(RECORDS SHOWN Opens)

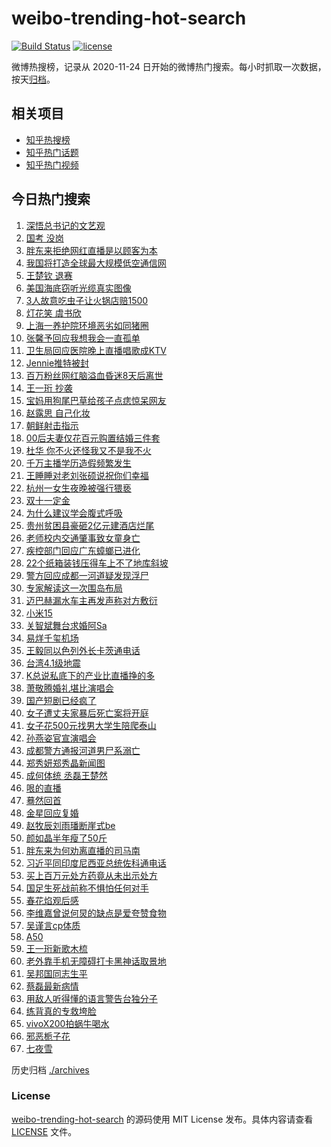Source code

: # weibo-trending-hot-search

[![Build Status](https://github.com/justjavac/weibo-trending-hot-search/workflows/ci/badge.svg?branch=master)](https://github.com/justjavac/weibo-trending-hot-search/actions)
[![license](https://img.shields.io/github/license/justjavac/weibo-trending-hot-search)](https://github.com/justjavac/weibo-trending-hot-search/blob/master/LICENSE)

微博热搜榜，记录从 2020-11-24 日开始的微博热门搜索。每小时抓取一次数据，按天[归档](./archives)。

## 相关项目

- [知乎热搜榜](https://github.com/justjavac/zhihu-trending-top-search)
- [知乎热门话题](https://github.com/justjavac/zhihu-trending-hot-questions)
- [知乎热门视频](https://github.com/justjavac/zhihu-trending-hot-video)

## 今日热门搜索

<!-- BEGIN -->
<!-- 最后更新时间 Tue Oct 15 2024 02:18:55 GMT+0800 (China Standard Time) -->

1. [深悟总书记的文艺观](https://s.weibo.com//weibo?q=%23%E6%B7%B1%E6%82%9F%E6%80%BB%E4%B9%A6%E8%AE%B0%E7%9A%84%E6%96%87%E8%89%BA%E8%A7%82%23&Refer=new_time)
1. [国考 没岗](https://s.weibo.com//weibo?q=%E5%9B%BD%E8%80%83%20%E6%B2%A1%E5%B2%97&t=31&band_rank=1&Refer=top)
1. [胖东来拒绝网红直播是以顾客为本](https://s.weibo.com//weibo?q=%23%E8%83%96%E4%B8%9C%E6%9D%A5%E6%8B%92%E7%BB%9D%E7%BD%91%E7%BA%A2%E7%9B%B4%E6%92%AD%E6%98%AF%E4%BB%A5%E9%A1%BE%E5%AE%A2%E4%B8%BA%E6%9C%AC%23&t=31&band_rank=25&Refer=top)
1. [我国将打造全球最大规模低空通信网](https://s.weibo.com//weibo?q=%23%E6%88%91%E5%9B%BD%E5%B0%86%E6%89%93%E9%80%A0%E5%85%A8%E7%90%83%E6%9C%80%E5%A4%A7%E8%A7%84%E6%A8%A1%E4%BD%8E%E7%A9%BA%E9%80%9A%E4%BF%A1%E7%BD%91%23&t=31&band_rank=3&Refer=top)
1. [王楚钦 退赛](https://s.weibo.com//weibo?q=%E7%8E%8B%E6%A5%9A%E9%92%A6%20%E9%80%80%E8%B5%9B&t=31&band_rank=4&Refer=top)
1. [美国海底窃听光缆真实图像](https://s.weibo.com//weibo?q=%23%E7%BE%8E%E5%9B%BD%E6%B5%B7%E5%BA%95%E7%AA%83%E5%90%AC%E5%85%89%E7%BC%86%E7%9C%9F%E5%AE%9E%E5%9B%BE%E5%83%8F%23&t=31&band_rank=7&Refer=top)
1. [3人故意吃虫子让火锅店赔1500](https://s.weibo.com//weibo?q=%233%E4%BA%BA%E6%95%85%E6%84%8F%E5%90%83%E8%99%AB%E5%AD%90%E8%AE%A9%E7%81%AB%E9%94%85%E5%BA%97%E8%B5%941500%23&t=31&band_rank=5&Refer=top)
1. [灯花笑 虞书欣](https://s.weibo.com//weibo?q=%E7%81%AF%E8%8A%B1%E7%AC%91%20%E8%99%9E%E4%B9%A6%E6%AC%A3&t=31&band_rank=8&Refer=top)
1. [上海一养护院环境恶劣如同猪圈](https://s.weibo.com//weibo?q=%23%E4%B8%8A%E6%B5%B7%E4%B8%80%E5%85%BB%E6%8A%A4%E9%99%A2%E7%8E%AF%E5%A2%83%E6%81%B6%E5%8A%A3%E5%A6%82%E5%90%8C%E7%8C%AA%E5%9C%88%23&t=31&band_rank=24&Refer=top)
1. [张馨予回应我想我会一直孤单](https://s.weibo.com//weibo?q=%23%E5%BC%A0%E9%A6%A8%E4%BA%88%E5%9B%9E%E5%BA%94%E6%88%91%E6%83%B3%E6%88%91%E4%BC%9A%E4%B8%80%E7%9B%B4%E5%AD%A4%E5%8D%95%23&t=31&band_rank=9&Refer=top)
1. [卫生局回应医院晚上直播唱歌成KTV](https://s.weibo.com//weibo?q=%23%E5%8D%AB%E7%94%9F%E5%B1%80%E5%9B%9E%E5%BA%94%E5%8C%BB%E9%99%A2%E6%99%9A%E4%B8%8A%E7%9B%B4%E6%92%AD%E5%94%B1%E6%AD%8C%E6%88%90KTV%23&t=31&band_rank=10&Refer=top)
1. [Jennie推特被封](https://s.weibo.com//weibo?q=%23Jennie%E6%8E%A8%E7%89%B9%E8%A2%AB%E5%B0%81%23&t=31&band_rank=11&Refer=top)
1. [百万粉丝网红脑溢血昏迷8天后离世](https://s.weibo.com//weibo?q=%23%E7%99%BE%E4%B8%87%E7%B2%89%E4%B8%9D%E7%BD%91%E7%BA%A2%E8%84%91%E6%BA%A2%E8%A1%80%E6%98%8F%E8%BF%B78%E5%A4%A9%E5%90%8E%E7%A6%BB%E4%B8%96%23&t=31&band_rank=16&Refer=top)
1. [王一珩 抄袭](https://s.weibo.com//weibo?q=%E7%8E%8B%E4%B8%80%E7%8F%A9%20%E6%8A%84%E8%A2%AD&t=31&band_rank=12&Refer=top)
1. [宝妈用狗尾巴草给孩子点痣惊呆网友](https://s.weibo.com//weibo?q=%23%E5%AE%9D%E5%A6%88%E7%94%A8%E7%8B%97%E5%B0%BE%E5%B7%B4%E8%8D%89%E7%BB%99%E5%AD%A9%E5%AD%90%E7%82%B9%E7%97%A3%E6%83%8A%E5%91%86%E7%BD%91%E5%8F%8B%23&t=31&band_rank=13&Refer=top)
1. [赵露思 自己化妆](https://s.weibo.com//weibo?q=%E8%B5%B5%E9%9C%B2%E6%80%9D%20%E8%87%AA%E5%B7%B1%E5%8C%96%E5%A6%86&t=31&band_rank=15&Refer=top)
1. [朝鲜射击指示](https://s.weibo.com//weibo?q=%23%E6%9C%9D%E9%B2%9C%E5%B0%84%E5%87%BB%E6%8C%87%E7%A4%BA%23&t=31&band_rank=17&Refer=top)
1. [00后夫妻仅花百元购置结婚三件套](https://s.weibo.com//weibo?q=%2300%E5%90%8E%E5%A4%AB%E5%A6%BB%E4%BB%85%E8%8A%B1%E7%99%BE%E5%85%83%E8%B4%AD%E7%BD%AE%E7%BB%93%E5%A9%9A%E4%B8%89%E4%BB%B6%E5%A5%97%23&t=31&band_rank=14&Refer=top)
1. [杜华 你不火还怪我又不是我不火](https://s.weibo.com//weibo?q=%E6%9D%9C%E5%8D%8E%20%E4%BD%A0%E4%B8%8D%E7%81%AB%E8%BF%98%E6%80%AA%E6%88%91%E5%8F%88%E4%B8%8D%E6%98%AF%E6%88%91%E4%B8%8D%E7%81%AB&t=31&band_rank=18&Refer=top)
1. [千万主播学历造假频繁发生](https://s.weibo.com//weibo?q=%23%E5%8D%83%E4%B8%87%E4%B8%BB%E6%92%AD%E5%AD%A6%E5%8E%86%E9%80%A0%E5%81%87%E9%A2%91%E7%B9%81%E5%8F%91%E7%94%9F%23&t=31&band_rank=19&Refer=top)
1. [王睡睡对老刘张硕说祝你们幸福](https://s.weibo.com//weibo?q=%E7%8E%8B%E7%9D%A1%E7%9D%A1%E5%AF%B9%E8%80%81%E5%88%98%E5%BC%A0%E7%A1%95%E8%AF%B4%E7%A5%9D%E4%BD%A0%E4%BB%AC%E5%B9%B8%E7%A6%8F&t=31&band_rank=27&Refer=top)
1. [杭州一女生夜晚被强行猥亵](https://s.weibo.com//weibo?q=%23%E6%9D%AD%E5%B7%9E%E4%B8%80%E5%A5%B3%E7%94%9F%E5%A4%9C%E6%99%9A%E8%A2%AB%E5%BC%BA%E8%A1%8C%E7%8C%A5%E4%BA%B5%23&t=31&band_rank=21&Refer=top)
1. [双十一定金](https://s.weibo.com//weibo?q=%E5%8F%8C%E5%8D%81%E4%B8%80%E5%AE%9A%E9%87%91&t=31&band_rank=6&Refer=top)
1. [为什么建议学会腹式呼吸](https://s.weibo.com//weibo?q=%23%E4%B8%BA%E4%BB%80%E4%B9%88%E5%BB%BA%E8%AE%AE%E5%AD%A6%E4%BC%9A%E8%85%B9%E5%BC%8F%E5%91%BC%E5%90%B8%23&t=31&band_rank=25&Refer=top)
1. [贵州贫困县豪砸2亿元建酒店烂尾](https://s.weibo.com//weibo?q=%23%E8%B4%B5%E5%B7%9E%E8%B4%AB%E5%9B%B0%E5%8E%BF%E8%B1%AA%E7%A0%B82%E4%BA%BF%E5%85%83%E5%BB%BA%E9%85%92%E5%BA%97%E7%83%82%E5%B0%BE%23&t=31&band_rank=23&Refer=top)
1. [老师校内交通肇事致女童身亡](https://s.weibo.com//weibo?q=%23%E8%80%81%E5%B8%88%E6%A0%A1%E5%86%85%E4%BA%A4%E9%80%9A%E8%82%87%E4%BA%8B%E8%87%B4%E5%A5%B3%E7%AB%A5%E8%BA%AB%E4%BA%A1%23&t=31&band_rank=43&Refer=top)
1. [疾控部门回应广东蟑螂已进化](https://s.weibo.com//weibo?q=%23%E7%96%BE%E6%8E%A7%E9%83%A8%E9%97%A8%E5%9B%9E%E5%BA%94%E5%B9%BF%E4%B8%9C%E8%9F%91%E8%9E%82%E5%B7%B2%E8%BF%9B%E5%8C%96%23&t=31&band_rank=23&Refer=top)
1. [22个纸箱装钱压得车上不了地库斜坡](https://s.weibo.com//weibo?q=%2322%E4%B8%AA%E7%BA%B8%E7%AE%B1%E8%A3%85%E9%92%B1%E5%8E%8B%E5%BE%97%E8%BD%A6%E4%B8%8A%E4%B8%8D%E4%BA%86%E5%9C%B0%E5%BA%93%E6%96%9C%E5%9D%A1%23&t=31&band_rank=10&Refer=top)
1. [警方回应成都一河道疑发现浮尸](https://s.weibo.com//weibo?q=%23%E8%AD%A6%E6%96%B9%E5%9B%9E%E5%BA%94%E6%88%90%E9%83%BD%E4%B8%80%E6%B2%B3%E9%81%93%E7%96%91%E5%8F%91%E7%8E%B0%E6%B5%AE%E5%B0%B8%23&t=31&band_rank=19&Refer=top)
1. [专家解读这一次围岛布局](https://s.weibo.com//weibo?q=%23%E4%B8%93%E5%AE%B6%E8%A7%A3%E8%AF%BB%E8%BF%99%E4%B8%80%E6%AC%A1%E5%9B%B4%E5%B2%9B%E5%B8%83%E5%B1%80%23&t=31&band_rank=29&Refer=top)
1. [迈巴赫漏水车主再发声称对方敷衍](https://s.weibo.com//weibo?q=%23%E8%BF%88%E5%B7%B4%E8%B5%AB%E6%BC%8F%E6%B0%B4%E8%BD%A6%E4%B8%BB%E5%86%8D%E5%8F%91%E5%A3%B0%E7%A7%B0%E5%AF%B9%E6%96%B9%E6%95%B7%E8%A1%8D%23&t=31&band_rank=2&Refer=top)
1. [小米15](https://s.weibo.com//weibo?q=%E5%B0%8F%E7%B1%B315&t=31&band_rank=31&Refer=top)
1. [关智斌舞台求婚阿Sa](https://s.weibo.com//weibo?q=%E5%85%B3%E6%99%BA%E6%96%8C%E8%88%9E%E5%8F%B0%E6%B1%82%E5%A9%9A%E9%98%BFSa&t=31&band_rank=36&Refer=top)
1. [易烊千玺机场](https://s.weibo.com//weibo?q=%E6%98%93%E7%83%8A%E5%8D%83%E7%8E%BA%E6%9C%BA%E5%9C%BA&t=31&band_rank=26&Refer=top)
1. [王毅同以色列外长卡茨通电话](https://s.weibo.com//weibo?q=%23%E7%8E%8B%E6%AF%85%E5%90%8C%E4%BB%A5%E8%89%B2%E5%88%97%E5%A4%96%E9%95%BF%E5%8D%A1%E8%8C%A8%E9%80%9A%E7%94%B5%E8%AF%9D%23&t=31&band_rank=45&Refer=top)
1. [台湾4.1级地震](https://s.weibo.com//weibo?q=%E5%8F%B0%E6%B9%BE4.1%E7%BA%A7%E5%9C%B0%E9%9C%87&t=31&band_rank=47&Refer=top)
1. [K总说私底下的产业比直播挣的多](https://s.weibo.com//weibo?q=%23K%E6%80%BB%E8%AF%B4%E7%A7%81%E5%BA%95%E4%B8%8B%E7%9A%84%E4%BA%A7%E4%B8%9A%E6%AF%94%E7%9B%B4%E6%92%AD%E6%8C%A3%E7%9A%84%E5%A4%9A%23&t=31&band_rank=38&Refer=top)
1. [萧敬腾婚礼堪比演唱会](https://s.weibo.com//weibo?q=%23%E8%90%A7%E6%95%AC%E8%85%BE%E5%A9%9A%E7%A4%BC%E5%A0%AA%E6%AF%94%E6%BC%94%E5%94%B1%E4%BC%9A%23&t=31&band_rank=24&Refer=top)
1. [国产短剧已经疯了](https://s.weibo.com//weibo?q=%E5%9B%BD%E4%BA%A7%E7%9F%AD%E5%89%A7%E5%B7%B2%E7%BB%8F%E7%96%AF%E4%BA%86&t=31&band_rank=34&Refer=top)
1. [女子遭丈夫家暴后死亡案将开庭](https://s.weibo.com//weibo?q=%23%E5%A5%B3%E5%AD%90%E9%81%AD%E4%B8%88%E5%A4%AB%E5%AE%B6%E6%9A%B4%E5%90%8E%E6%AD%BB%E4%BA%A1%E6%A1%88%E5%B0%86%E5%BC%80%E5%BA%AD%23&t=31&band_rank=39&Refer=top)
1. [女子花500元找男大学生陪爬泰山](https://s.weibo.com//weibo?q=%23%E5%A5%B3%E5%AD%90%E8%8A%B1500%E5%85%83%E6%89%BE%E7%94%B7%E5%A4%A7%E5%AD%A6%E7%94%9F%E9%99%AA%E7%88%AC%E6%B3%B0%E5%B1%B1%23&t=31&band_rank=41&Refer=top)
1. [孙燕姿官宣演唱会](https://s.weibo.com//weibo?q=%23%E5%AD%99%E7%87%95%E5%A7%BF%E5%AE%98%E5%AE%A3%E6%BC%94%E5%94%B1%E4%BC%9A%23&t=31&band_rank=42&Refer=top)
1. [成都警方通报河道男尸系溺亡](https://s.weibo.com//weibo?q=%23%E6%88%90%E9%83%BD%E8%AD%A6%E6%96%B9%E9%80%9A%E6%8A%A5%E6%B2%B3%E9%81%93%E7%94%B7%E5%B0%B8%E7%B3%BB%E6%BA%BA%E4%BA%A1%23&t=31&band_rank=32&Refer=top)
1. [郑秀妍郑秀晶新闻图](https://s.weibo.com//weibo?q=%23%E9%83%91%E7%A7%80%E5%A6%8D%E9%83%91%E7%A7%80%E6%99%B6%E6%96%B0%E9%97%BB%E5%9B%BE%23&t=31&band_rank=43&Refer=top)
1. [成何体统 丞磊王楚然](https://s.weibo.com//weibo?q=%E6%88%90%E4%BD%95%E4%BD%93%E7%BB%9F%20%E4%B8%9E%E7%A3%8A%E7%8E%8B%E6%A5%9A%E7%84%B6&t=31&band_rank=48&Refer=top)
1. [哏的直播](https://s.weibo.com//weibo?q=%E5%93%8F%E7%9A%84%E7%9B%B4%E6%92%AD&t=31&band_rank=45&Refer=top)
1. [蓦然回首](https://s.weibo.com//weibo?q=%E8%93%A6%E7%84%B6%E5%9B%9E%E9%A6%96&t=31&band_rank=46&Refer=top)
1. [金星回应复婚](https://s.weibo.com//weibo?q=%23%E9%87%91%E6%98%9F%E5%9B%9E%E5%BA%94%E5%A4%8D%E5%A9%9A%23&t=31&band_rank=20&Refer=top)
1. [赵牧辰刘雨璠断崖式be](https://s.weibo.com//weibo?q=%23%E8%B5%B5%E7%89%A7%E8%BE%B0%E5%88%98%E9%9B%A8%E7%92%A0%E6%96%AD%E5%B4%96%E5%BC%8Fbe%23&t=31&band_rank=45&Refer=top)
1. [颜如晶半年瘦了50斤](https://s.weibo.com//weibo?q=%E9%A2%9C%E5%A6%82%E6%99%B6%E5%8D%8A%E5%B9%B4%E7%98%A6%E4%BA%8650%E6%96%A4&t=31&band_rank=35&Refer=top)
1. [胖东来为何劝离直播的司马南](https://s.weibo.com//weibo?q=%23%E8%83%96%E4%B8%9C%E6%9D%A5%E4%B8%BA%E4%BD%95%E5%8A%9D%E7%A6%BB%E7%9B%B4%E6%92%AD%E7%9A%84%E5%8F%B8%E9%A9%AC%E5%8D%97%23&t=31&band_rank=37&Refer=top)
1. [习近平同印度尼西亚总统佐科通电话](https://s.weibo.com//weibo?q=%23%E4%B9%A0%E8%BF%91%E5%B9%B3%E5%90%8C%E5%8D%B0%E5%BA%A6%E5%B0%BC%E8%A5%BF%E4%BA%9A%E6%80%BB%E7%BB%9F%E4%BD%90%E7%A7%91%E9%80%9A%E7%94%B5%E8%AF%9D%23&Refer=new_time)
1. [买上百万元处方药竟从未出示处方](https://s.weibo.com//weibo?q=%23%E4%B9%B0%E4%B8%8A%E7%99%BE%E4%B8%87%E5%85%83%E5%A4%84%E6%96%B9%E8%8D%AF%E7%AB%9F%E4%BB%8E%E6%9C%AA%E5%87%BA%E7%A4%BA%E5%A4%84%E6%96%B9%23&t=31&band_rank=29&Refer=top)
1. [国足生死战前称不惧怕任何对手](https://s.weibo.com//weibo?q=%23%E5%9B%BD%E8%B6%B3%E7%94%9F%E6%AD%BB%E6%88%98%E5%89%8D%E7%A7%B0%E4%B8%8D%E6%83%A7%E6%80%95%E4%BB%BB%E4%BD%95%E5%AF%B9%E6%89%8B%23&t=31&band_rank=50&Refer=top)
1. [春花焰观后感](https://s.weibo.com//weibo?q=%23%E6%98%A5%E8%8A%B1%E7%84%B0%E8%A7%82%E5%90%8E%E6%84%9F%23&t=31&band_rank=28&Refer=top)
1. [李维嘉曾说何炅的缺点是爱夸赞食物](https://s.weibo.com//weibo?q=%23%E6%9D%8E%E7%BB%B4%E5%98%89%E6%9B%BE%E8%AF%B4%E4%BD%95%E7%82%85%E7%9A%84%E7%BC%BA%E7%82%B9%E6%98%AF%E7%88%B1%E5%A4%B8%E8%B5%9E%E9%A3%9F%E7%89%A9%23&t=31&band_rank=29&Refer=top)
1. [吴谨言cp体质](https://s.weibo.com//weibo?q=%23%E5%90%B4%E8%B0%A8%E8%A8%80cp%E4%BD%93%E8%B4%A8%23&t=31&band_rank=40&Refer=top)
1. [A50](https://s.weibo.com//weibo?q=A50&t=31&band_rank=33&Refer=top)
1. [王一珩新歌木梳](https://s.weibo.com//weibo?q=%E7%8E%8B%E4%B8%80%E7%8F%A9%E6%96%B0%E6%AD%8C%E6%9C%A8%E6%A2%B3&t=31&band_rank=50&Refer=top)
1. [老外靠手机无障碍打卡黑神话取景地](https://s.weibo.com//weibo?q=%E8%80%81%E5%A4%96%E9%9D%A0%E6%89%8B%E6%9C%BA%E6%97%A0%E9%9A%9C%E7%A2%8D%E6%89%93%E5%8D%A1%E9%BB%91%E7%A5%9E%E8%AF%9D%E5%8F%96%E6%99%AF%E5%9C%B0&t=31&band_rank=22&Refer=top)
1. [吴邦国同志生平](https://s.weibo.com//weibo?q=%23%E5%90%B4%E9%82%A6%E5%9B%BD%E5%90%8C%E5%BF%97%E7%94%9F%E5%B9%B3%23&t=31&band_rank=30&Refer=top)
1. [蔡磊最新病情](https://s.weibo.com//weibo?q=%23%E8%94%A1%E7%A3%8A%E6%9C%80%E6%96%B0%E7%97%85%E6%83%85%23&t=31&band_rank=37&Refer=top)
1. [用敌人听得懂的语言警告台独分子](https://s.weibo.com//weibo?q=%23%E7%94%A8%E6%95%8C%E4%BA%BA%E5%90%AC%E5%BE%97%E6%87%82%E7%9A%84%E8%AF%AD%E8%A8%80%E8%AD%A6%E5%91%8A%E5%8F%B0%E7%8B%AC%E5%88%86%E5%AD%90%23&t=31&band_rank=43&Refer=top)
1. [练背真的专救垮脸](https://s.weibo.com//weibo?q=%E7%BB%83%E8%83%8C%E7%9C%9F%E7%9A%84%E4%B8%93%E6%95%91%E5%9E%AE%E8%84%B8&t=31&band_rank=44&Refer=top)
1. [vivoX200拍蜗牛喝水](https://s.weibo.com//weibo?q=vivoX200%E6%8B%8D%E8%9C%97%E7%89%9B%E5%96%9D%E6%B0%B4&t=31&band_rank=46&Refer=top)
1. [邪恶栀子花](https://s.weibo.com//weibo?q=%E9%82%AA%E6%81%B6%E6%A0%80%E5%AD%90%E8%8A%B1&t=31&band_rank=47&Refer=top)
1. [七夜雪](https://s.weibo.com//weibo?q=%E4%B8%83%E5%A4%9C%E9%9B%AA&t=31&band_rank=49&Refer=top)

<!-- END -->

历史归档 [./archives](./archives)

### License

[weibo-trending-hot-search](https://github.com/justjavac/weibo-trending-hot-search) 的源码使用 MIT License
发布。具体内容请查看 [LICENSE](./LICENSE) 文件。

(RECORDS SHOWN Closes)

» **TASK DESCRIPTION**: All lines in the data above from the one with "1. [双十一定金](htt" through the one with "1. [疾控部门回应广东蟑螂" must be repeated exactly, and no others.

» **YOUR RESPONSE**:
1. [双十一定金](https://s.weibo.com//weibo?q=%E5%8F%8C%E5%8D%81%E4%B8%80%E5%AE%9A%E9%87%91&t=31&band_rank=6&Refer=top)
1. [为什么建议学会腹式呼吸](https://s.weibo.com//weibo?q=%23%E4%B8%BA%E4%BB%80%E4%B9%88%E5%BB%BA%E8%AE%AE%E5%AD%A6%E4%BC%9A%E8%85%B9%E5%BC%8F%E5%91%BC%E5%90%B8%23&t=31&band_rank=25&Refer=top)
1. [贵州贫困县豪砸2亿元建酒店烂尾](https://s.weibo.com//weibo?q=%23%E8%B4%B5%E5%B7%9E%E8%B4%AB%E5%9B%B0%E5%8E%BF%E8%B1%AA%E7%A0%B82%E4%BA%BF%E5%85%83%E5%BB%BA%E9%85%92%E5%BA%97%E7%83%82%E5%B0%BE%23&t=31&band_rank=23&Refer=top)
1. [老师校内交通肇事致女童身亡](https://s.weibo.com//weibo?q=%23%E8%80%81%E5%B8%88%E6%A0%A1%E5%86%85%E4%BA%A4%E9%80%9A%E8%82%87%E4%BA%8B%E8%87%B4%E5%A5%B3%E7%AB%A5%E8%BA%AB%E4%BA%A1%23&t=31&band_rank=43&Refer=top)
1. [疾控部门回应广东蟑螂已进化](https://s.weibo.com//weibo?q=%23%E7%96%BE%E6%8E%A7%E9%83%A8%E9%97%A8%E5%9B%9E%E5%BA%94%E5%B9%BF%E4%B8%9C%E8%9F%91%E8%9E%82%E5%B7%B2%E8%BF%9B%E5%8C%96%23&t=31&band_rank=23&Refer=top)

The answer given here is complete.